Politique au sens fort du terme, ce projet d’une exposition de grande envergure à Paris est toujours d’actualité. Il est temps, en effet, que nos concitoyens comme les touristes de passage puissent se rendre compte de la forte prégnance civilisationnelle de l’Islam en Europe, et notamment en France, tant au niveau des arts (culinaire, pictural, lyrique, etc) qu’au niveau de la contribution arabo-musulmane au corpus du savoir universel. Un important projet, que l’actuelle crise sanitaire nous a contraint à reporter, comme tant d’autres. Mais nous restons néanmoins mobilisés sur d’autres expositions, à l’échelle régionale. Au printemps prochain, l’une d’elles portera ainsi sur l’histoire de l’islam en France, du Moyen-âge à nos jours. Et l’itinérance de l’exposition que nous soutenons sur l’Emir Abdelkader reprendra dès que possible. Cette grande figure médiatrice entre l’islam et la France, hélas trop méconnue du grand public, se doit d’être honorée.
Quels sont ou seront, à court et moyen termes, vos autres axes forts et principaux outils de communication ?
En la matière, nous projetons des partenariats avec des radios communautaires et une école de musique arabo-andalouse, « L’Alhambra à Saint-Denis ». Nous lancerons aussi prochainement un grand festival annuel des cultures d’islam et une Web TV interactive sur nos thèmes de prédilection. Enfin, conformément à l’annonce du président de la République, le 2 octobre, aux Mureaux, notre projet phare sera l’édification de l’Institut académique d’islamologie appliquée, à créer en partenariat avec les acteurs universitaires idoines. Sans oublier notre présence renforcée sur les réseaux sociaux, incontournables désormais pour s’adresser à la jeunesse, nonobstant la qualité de l’information qui y circule.
Quel regard portez-vous sur les débats houleux qu’a fait naître, en interne, l’élaboration de la Charte des principes pour l’Islam de France ? Cette Charte s’imposait-elle à vos yeux ?
Se lamenter en multipliant les « on aurait dû, il fallait que… » ne sert à rien. J’aurais simplement souhaité que cette charte fût élaborée comme une production commune et spontanée des responsables musulmans, sur le modèle suivi en 2018 par les pasteurs protestants. Idéale, cette voie n’a pas été suivie. Le processus en cours autour de l’actuel projet de charte revient à une singularité injuste, mais nécessaire. Son caractère injuste réside dans l’injonction qui a été faite au seul culte islamique, mais elle relève néanmoins d’une nécessité impérieuse, notamment après les terribles événements de cet automne qui nous ont affligés.
En effet, cette charte aura au moins le mérite de tarir les logorrhées incessantes qui soutiennent l’incompatibilité irréductible des préceptes de l’islam et des principes de la République.
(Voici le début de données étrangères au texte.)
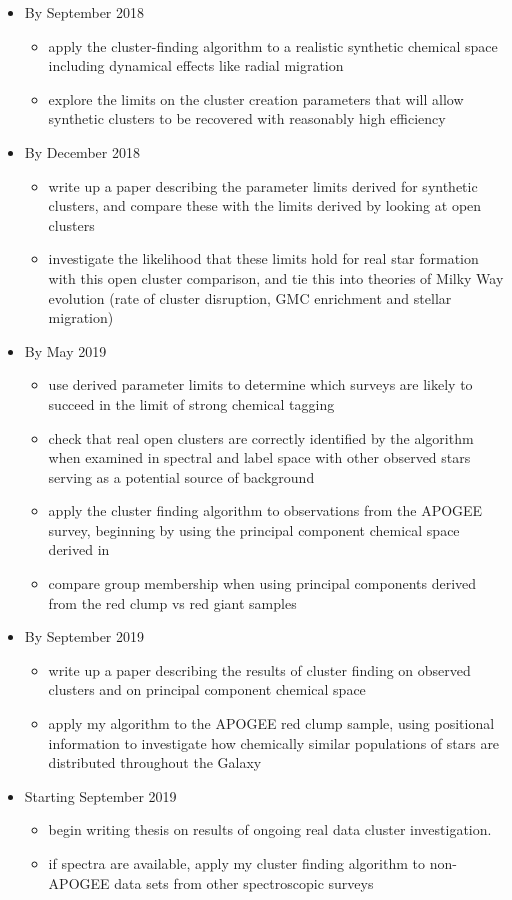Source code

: \documentclass[11pt]{article}
\begin{document}
\begin{itemize}
\item By September 2018
\begin{itemize}
\item {\color{RoyalBlue}apply the cluster-finding algorithm to a realistic synthetic chemical space} {\color{Mulberry} including dynamical effects like radial migration}
\item {\color{ForestGreen} explore the limits on the cluster creation parameters that will allow synthetic clusters to be recovered with reasonably high efficiency}
\end{itemize}
\item By December 2018
\begin{itemize}
\item write up a paper describing the parameter limits derived for synthetic clusters, and compare these with the limits derived by looking at open clusters
\item investigate the likelihood that these limits hold for real star formation with this open cluster comparison, and tie this into theories of Milky Way evolution (rate of cluster disruption, GMC enrichment and stellar migration)
\end{itemize}
\item By May 2019
\begin{itemize}
\item use derived parameter limits to determine which surveys are likely to succeed in the limit of strong chemical tagging
\item check that real open clusters are correctly identified by the algorithm when examined in spectral and label space with other observed stars serving as a potential source of background
\item apply the cluster finding algorithm to observations from the APOGEE survey, beginning by using the principal component chemical space derived in \citet{Price-Jones2017}
\item compare group membership when using principal components derived from the red clump vs red giant samples
\end{itemize} 
\item By September 2019
\begin{itemize}
\item write up a paper describing the results of cluster finding on observed clusters and on principal component chemical space
\item apply my algorithm to the APOGEE red clump sample, using positional information to investigate how chemically similar populations of stars are distributed throughout the Galaxy
\end{itemize}
\item Starting September 2019
\begin{itemize}
\item begin writing thesis on results of ongoing real data cluster investigation.
\item if spectra are available, apply my cluster finding algorithm to non-APOGEE data sets from other spectroscopic surveys
\end{itemize}
\end{itemize}


\end{document}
Oui, réaffirmer que les valeurs de la tradition islamique sont en totale congruence avec celles de la République est de nos jours une exigence éthique et politique ! Si je me réfère au triptyque républicain, nous constatons que la valeur « fraternité » a toujours été omniprésente au cœur de la tradition islamique. Cette dernière y est enseignée à côté des valeurs magnifiant la bonté, la miséricorde, la solidarité, la magnanimité…
En revanche, les valeurs « liberté » « égalité » doivent y être réaffirmées avec force. Et je me réjouis que ce soit le cas, dans les débats intra-islamiques actuels, à travers la garantie de la liberté de conscience et le respect de l’égalité ontologique et juridique des personnes, pour enfin se hisser à la hauteur des exigences du progrès humain. Le respect de la loi fondamentale et le primat du droit positif sur toute autre considération religieuse nous feront sortir, une bonne fois pour toutes, des impasses. Lesquelles impasses sont entretenues par les discours caricaturaux et opposés – mais en fait convergents – des islamistes et des faiseurs d’opinion, contempteurs par principe d’un fait islamique qu’ils méconnaissent dans sa réalité, sa complexité et sa profondeur historique.